I have some honey at home, can I use it?
Thanks for your help.   /emoticons/[email protected] 2x" width="20" height="20" />


----------



## indusvalley (Nov 7, 2014)

Take a hot oil treatment .Drink  more water for hydration. Use good conditioner .


----------



## pokeballssohard (Nov 7, 2014)

Coconut oil. Slap it on, put on a shower cap, binge watch a show for an hour or two, then wash it out. It's awesome. Make sure it's extra virgin. One jar will last you ages, and it's sold really cheap at Trader Joe's.

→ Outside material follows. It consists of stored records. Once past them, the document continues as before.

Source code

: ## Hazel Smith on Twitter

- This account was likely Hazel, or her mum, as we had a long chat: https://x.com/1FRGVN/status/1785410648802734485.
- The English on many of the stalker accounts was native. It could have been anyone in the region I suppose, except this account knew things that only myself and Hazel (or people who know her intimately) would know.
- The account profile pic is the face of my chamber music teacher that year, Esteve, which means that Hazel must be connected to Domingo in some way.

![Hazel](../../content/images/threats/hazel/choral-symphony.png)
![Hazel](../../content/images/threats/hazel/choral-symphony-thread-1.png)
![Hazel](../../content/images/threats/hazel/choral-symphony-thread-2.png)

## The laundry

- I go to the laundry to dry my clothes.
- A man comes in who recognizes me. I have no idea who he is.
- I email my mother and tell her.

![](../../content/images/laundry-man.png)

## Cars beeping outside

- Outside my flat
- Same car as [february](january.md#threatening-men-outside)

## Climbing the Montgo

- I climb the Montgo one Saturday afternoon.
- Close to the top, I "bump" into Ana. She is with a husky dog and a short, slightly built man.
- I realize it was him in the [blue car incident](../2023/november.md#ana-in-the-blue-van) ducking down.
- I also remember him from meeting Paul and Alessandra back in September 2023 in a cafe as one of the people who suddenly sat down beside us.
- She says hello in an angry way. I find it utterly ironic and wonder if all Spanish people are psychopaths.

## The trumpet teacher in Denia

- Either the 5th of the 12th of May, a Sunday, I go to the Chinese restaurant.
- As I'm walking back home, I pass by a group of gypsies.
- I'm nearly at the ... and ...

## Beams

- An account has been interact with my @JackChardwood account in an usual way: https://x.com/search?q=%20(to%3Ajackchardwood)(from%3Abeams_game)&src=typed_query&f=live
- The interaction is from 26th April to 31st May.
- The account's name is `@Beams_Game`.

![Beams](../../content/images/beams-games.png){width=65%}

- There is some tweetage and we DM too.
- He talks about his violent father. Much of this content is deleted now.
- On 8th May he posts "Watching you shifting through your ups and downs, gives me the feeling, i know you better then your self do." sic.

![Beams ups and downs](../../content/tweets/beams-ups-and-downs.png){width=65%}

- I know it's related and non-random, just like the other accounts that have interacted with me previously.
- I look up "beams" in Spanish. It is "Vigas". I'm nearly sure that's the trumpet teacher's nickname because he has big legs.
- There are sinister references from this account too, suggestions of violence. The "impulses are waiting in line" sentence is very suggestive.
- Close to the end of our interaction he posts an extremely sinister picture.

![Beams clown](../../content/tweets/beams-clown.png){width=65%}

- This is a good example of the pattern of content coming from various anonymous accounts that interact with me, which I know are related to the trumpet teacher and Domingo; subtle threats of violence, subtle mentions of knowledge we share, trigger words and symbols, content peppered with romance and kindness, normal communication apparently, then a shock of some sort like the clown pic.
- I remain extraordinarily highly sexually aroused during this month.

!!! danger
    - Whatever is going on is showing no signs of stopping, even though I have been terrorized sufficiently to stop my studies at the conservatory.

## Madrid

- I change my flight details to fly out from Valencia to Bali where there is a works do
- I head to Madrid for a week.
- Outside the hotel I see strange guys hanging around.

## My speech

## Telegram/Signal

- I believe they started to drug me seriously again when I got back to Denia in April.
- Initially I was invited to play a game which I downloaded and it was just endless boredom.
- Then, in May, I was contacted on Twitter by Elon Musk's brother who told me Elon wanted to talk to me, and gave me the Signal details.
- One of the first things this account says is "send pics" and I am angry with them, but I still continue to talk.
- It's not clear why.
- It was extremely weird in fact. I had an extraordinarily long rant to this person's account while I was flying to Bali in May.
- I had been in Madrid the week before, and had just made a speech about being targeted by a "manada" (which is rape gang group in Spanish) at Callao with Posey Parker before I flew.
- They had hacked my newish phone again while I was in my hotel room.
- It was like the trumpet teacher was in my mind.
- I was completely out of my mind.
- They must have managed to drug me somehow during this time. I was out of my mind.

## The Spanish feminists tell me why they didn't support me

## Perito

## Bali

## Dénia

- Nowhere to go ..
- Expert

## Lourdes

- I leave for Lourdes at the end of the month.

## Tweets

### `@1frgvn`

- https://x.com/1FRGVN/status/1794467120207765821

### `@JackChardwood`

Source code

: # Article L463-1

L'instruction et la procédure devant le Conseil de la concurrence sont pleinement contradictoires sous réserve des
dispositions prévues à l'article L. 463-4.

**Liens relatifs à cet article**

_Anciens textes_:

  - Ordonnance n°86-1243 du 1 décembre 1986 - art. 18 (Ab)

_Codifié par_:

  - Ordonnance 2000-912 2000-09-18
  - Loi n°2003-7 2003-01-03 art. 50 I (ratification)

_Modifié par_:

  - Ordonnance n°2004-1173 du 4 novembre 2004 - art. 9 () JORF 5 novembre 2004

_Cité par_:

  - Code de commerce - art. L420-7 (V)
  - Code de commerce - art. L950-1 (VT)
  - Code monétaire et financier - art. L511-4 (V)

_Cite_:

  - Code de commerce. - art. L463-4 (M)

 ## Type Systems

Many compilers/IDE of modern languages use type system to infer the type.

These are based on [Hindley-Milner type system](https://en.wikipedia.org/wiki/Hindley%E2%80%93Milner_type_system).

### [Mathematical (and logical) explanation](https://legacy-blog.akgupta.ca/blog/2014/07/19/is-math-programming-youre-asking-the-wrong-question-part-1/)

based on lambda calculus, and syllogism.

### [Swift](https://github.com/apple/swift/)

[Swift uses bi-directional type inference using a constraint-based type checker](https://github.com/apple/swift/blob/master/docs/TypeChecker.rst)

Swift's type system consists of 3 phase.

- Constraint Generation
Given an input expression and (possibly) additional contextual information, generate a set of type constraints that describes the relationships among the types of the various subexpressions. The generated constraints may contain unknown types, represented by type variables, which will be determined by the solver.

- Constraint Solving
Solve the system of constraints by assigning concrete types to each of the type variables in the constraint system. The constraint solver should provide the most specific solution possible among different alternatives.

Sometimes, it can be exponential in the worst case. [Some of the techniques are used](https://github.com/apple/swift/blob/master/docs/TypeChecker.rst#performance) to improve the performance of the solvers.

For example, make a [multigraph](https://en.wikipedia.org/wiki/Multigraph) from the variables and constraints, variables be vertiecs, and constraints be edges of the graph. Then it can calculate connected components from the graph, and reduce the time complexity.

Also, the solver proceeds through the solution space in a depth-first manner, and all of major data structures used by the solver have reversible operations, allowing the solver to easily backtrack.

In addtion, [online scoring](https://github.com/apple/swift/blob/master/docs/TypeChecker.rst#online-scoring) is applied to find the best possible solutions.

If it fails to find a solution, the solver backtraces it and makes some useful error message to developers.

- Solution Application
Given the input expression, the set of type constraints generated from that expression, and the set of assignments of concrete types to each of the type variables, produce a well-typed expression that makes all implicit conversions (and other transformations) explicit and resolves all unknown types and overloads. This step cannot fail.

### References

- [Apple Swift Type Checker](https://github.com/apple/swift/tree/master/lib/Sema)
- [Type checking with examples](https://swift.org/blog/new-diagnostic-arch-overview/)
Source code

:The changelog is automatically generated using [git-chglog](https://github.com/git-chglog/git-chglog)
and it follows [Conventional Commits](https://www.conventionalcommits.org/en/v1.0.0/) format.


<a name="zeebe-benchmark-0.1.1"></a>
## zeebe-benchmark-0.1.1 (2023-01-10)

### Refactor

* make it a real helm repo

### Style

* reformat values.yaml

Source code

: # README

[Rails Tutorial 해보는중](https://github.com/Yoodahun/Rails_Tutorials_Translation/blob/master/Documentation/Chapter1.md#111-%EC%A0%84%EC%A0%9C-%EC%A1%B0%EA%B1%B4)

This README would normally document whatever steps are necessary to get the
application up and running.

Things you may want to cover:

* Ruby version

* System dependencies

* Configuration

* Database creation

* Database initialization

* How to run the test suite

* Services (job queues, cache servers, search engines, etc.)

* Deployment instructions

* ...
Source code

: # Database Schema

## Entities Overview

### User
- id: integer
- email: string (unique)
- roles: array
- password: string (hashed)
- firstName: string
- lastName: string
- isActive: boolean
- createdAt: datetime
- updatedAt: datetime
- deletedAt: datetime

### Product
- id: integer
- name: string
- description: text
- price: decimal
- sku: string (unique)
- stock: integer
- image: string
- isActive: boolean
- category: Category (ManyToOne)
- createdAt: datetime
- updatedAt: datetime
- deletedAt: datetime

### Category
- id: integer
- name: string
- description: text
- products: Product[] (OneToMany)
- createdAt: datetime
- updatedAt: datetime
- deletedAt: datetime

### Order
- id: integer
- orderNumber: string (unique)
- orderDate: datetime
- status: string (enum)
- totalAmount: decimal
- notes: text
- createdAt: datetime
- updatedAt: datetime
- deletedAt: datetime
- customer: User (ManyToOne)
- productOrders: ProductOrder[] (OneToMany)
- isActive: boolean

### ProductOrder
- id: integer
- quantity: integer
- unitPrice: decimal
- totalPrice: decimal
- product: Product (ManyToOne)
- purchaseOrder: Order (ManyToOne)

Also, eliminate SLS from your hair products. They strip the natural oil from your hair to make it feel clean, but it damages your scalp's equilibrium. I've been SLS free for three years and my hair is never too oily or dry anymore. It practically maintains itself now.

Hope this helps!


----------



## trucchi93 (Nov 8, 2014)

At home, I use my home-made coconut oil. It help prevent hair crash and soft your hair alot. 

I love its smell toooo


----------



## trucchi93 (Nov 12, 2014)

At home, I use my home-made coconut oil. It help prevent hair crash and soft your hair alot. 

I love its smell toooo


----------



## Catlover (Nov 14, 2014)

Many thanks! Believe me, I din't know how coconut oil could help the hairs. 
It's an interesting discovery   /emoticons/[email protected] 2x" width="20" height="20" />


----------



## MarisaMoon (Dec 7, 2014)

You really need to know what causes dry hair.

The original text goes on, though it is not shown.